#### DATASET RECORDS
------------------------------------------------------------
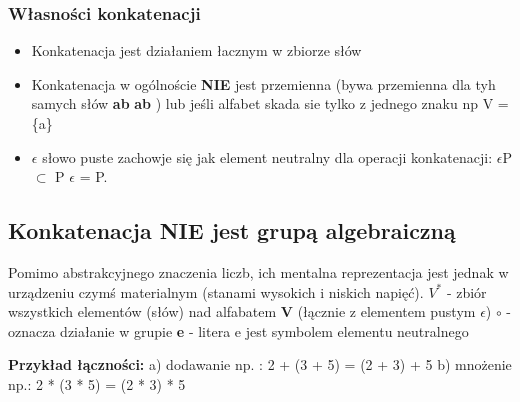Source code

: 	\subsubsection{Własności konkatenacji}
		\begin{itemize}
		  \item Konkatenacja jest działaniem łacznym w zbiorze słów
		  
		  \item Konkatenacja w ogólnoście {\bf NIE} jest przemienna 
		  (bywa przemienna dla tyh samych słów {\bf ab} {\bf ab } ) lub 
		  jeśli alfabet skada sie tylko z jednego znaku np V = \{a\}
		  
		  \item $\epsilon$ słowo puste zachowje się jak element neutralny 
		  dla operacji konkatenacji: \newline $\epsilon$P $\subset$ P $\epsilon$ = P.
		\end{itemize}
	
	
	\subsection{Konkatenacja NIE jest grupą algebraiczną}
		Pomimo abstrakcyjnego znaczenia liczb, ich mentalna reprezentacja jest jednak w 
		urządzeniu czymś materialnym (stanami wysokich i niskich napięć).\newline \newline
		$V^{*}$ - zbiór wszystkich elementów (słów) nad alfabatem { \bf V} 
		(łącznie z elementem pustym $\epsilon$) \newline
		$\circ$ - oznacza działanie w grupie \newline				
		\textbf{e} - litera e jest symbolem elementu neutralnego \newline
		
		
		\begin{tcolorbox}
			\textbf{Przykład łączności:} \newline
			a) dodawanie np. : 2 + (3 + 5) = (2 + 3) + 5 \newline
			b) mnożenie np.:  2 * (3 * 5) = (2 * 3) * 5
		\end{tcolorbox}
------------------------------------------------------------
#### TASK TO COMPLETE
From the records above, copy each line that contains the word "newline".

#### EXERCISE RESULT
		  dla operacji konkatenacji: \newline $\epsilon$P $\subset$ P $\epsilon$ = P.
		urządzeniu czymś materialnym (stanami wysokich i niskich napięć).\newline \newline
		(łącznie z elementem pustym $\epsilon$) \newline
		$\circ$ - oznacza działanie w grupie \newline				
		\textbf{e} - litera e jest symbolem elementu neutralnego \newline
			\textbf{Przykład łączności:} \newline
			a) dodawanie np. : 2 + (3 + 5) = (2 + 3) + 5 \newline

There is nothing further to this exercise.